We’re already in the middle of planning season; creating next year’s budget, completing projections and constructing the strategies to support a financially successful 2014. As you get out those tried and true annual to-do lists, consider a few additional items you may not look at every year, but can make a big difference when it comes to being a financial institution that excels rather than just maintains the status quo.
- Conduct Primary Market Research – Especially if you are considering adding new channels or products and you haven’t conducted market research in the last 5 years, you need to balance your wisdom (and maybe a little of your historical bias) with relevant data about your current and potential customers. Research is essential to help you define when to spend your money, how to maintain a competitive edge, and what tactics will keep you current with consumer demands. Don’t underestimate the power of this information. Your competitors won’t.

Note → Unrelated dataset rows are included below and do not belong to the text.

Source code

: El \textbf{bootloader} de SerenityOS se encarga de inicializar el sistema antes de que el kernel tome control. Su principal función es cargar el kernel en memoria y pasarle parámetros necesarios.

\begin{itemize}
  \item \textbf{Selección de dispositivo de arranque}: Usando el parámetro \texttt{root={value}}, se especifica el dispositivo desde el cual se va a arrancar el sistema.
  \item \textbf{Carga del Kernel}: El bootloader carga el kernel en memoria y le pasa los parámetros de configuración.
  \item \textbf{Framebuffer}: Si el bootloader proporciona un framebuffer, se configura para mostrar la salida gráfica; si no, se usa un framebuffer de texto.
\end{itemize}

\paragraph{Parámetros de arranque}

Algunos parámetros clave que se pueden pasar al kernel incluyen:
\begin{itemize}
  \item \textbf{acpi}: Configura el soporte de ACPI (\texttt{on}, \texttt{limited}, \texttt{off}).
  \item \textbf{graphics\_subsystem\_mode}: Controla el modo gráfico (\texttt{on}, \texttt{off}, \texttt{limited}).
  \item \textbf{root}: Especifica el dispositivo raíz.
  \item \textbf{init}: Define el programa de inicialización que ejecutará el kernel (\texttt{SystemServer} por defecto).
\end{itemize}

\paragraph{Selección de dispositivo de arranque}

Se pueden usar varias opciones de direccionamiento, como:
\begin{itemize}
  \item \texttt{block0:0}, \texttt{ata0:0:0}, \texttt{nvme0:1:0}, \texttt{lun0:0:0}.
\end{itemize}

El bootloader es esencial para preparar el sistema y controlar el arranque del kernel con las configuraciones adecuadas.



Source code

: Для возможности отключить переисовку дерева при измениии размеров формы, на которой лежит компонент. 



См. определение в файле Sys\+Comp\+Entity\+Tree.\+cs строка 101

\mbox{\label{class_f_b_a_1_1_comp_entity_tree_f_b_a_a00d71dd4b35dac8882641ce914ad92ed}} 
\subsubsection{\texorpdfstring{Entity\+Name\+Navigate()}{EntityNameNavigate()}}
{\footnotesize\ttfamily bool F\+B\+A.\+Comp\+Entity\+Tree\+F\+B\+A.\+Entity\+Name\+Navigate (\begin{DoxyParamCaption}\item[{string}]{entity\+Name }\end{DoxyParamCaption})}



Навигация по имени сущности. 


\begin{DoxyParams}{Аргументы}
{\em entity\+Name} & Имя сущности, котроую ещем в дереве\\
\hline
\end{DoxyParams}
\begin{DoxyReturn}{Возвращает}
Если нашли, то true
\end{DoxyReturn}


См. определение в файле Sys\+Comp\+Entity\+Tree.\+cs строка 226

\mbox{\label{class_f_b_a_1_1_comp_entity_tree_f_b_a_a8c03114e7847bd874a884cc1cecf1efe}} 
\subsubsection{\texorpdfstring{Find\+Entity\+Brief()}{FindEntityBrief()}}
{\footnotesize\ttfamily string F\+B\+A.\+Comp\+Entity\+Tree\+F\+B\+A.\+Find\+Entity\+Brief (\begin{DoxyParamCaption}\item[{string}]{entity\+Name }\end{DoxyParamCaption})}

- Clarify Your Marketing Team’s Roles and Responsibilities – Effective marketing efforts must accommodate clearly defined strategic and hands-on responsibilities. We’ve seen the addition of social media initiatives change staffing and hard resource dynamics, often with increased workload and stress in the marketing department. Revisit your team’s responsibilities and capabilities; clarify roles and if there is a competence hole, bring in a partner to help fill the gaps.
- Commit to Understanding Your Data – Does your team really understand how to define success? For example, you know how many new checking accounts were opened last year, but do you know how many were closed and why? Does your bottom line take into account customer retention? Understanding the numbers from a bottom-line perspective will help you more effectively choose your strategies and execute more succinctly to bring you the most value.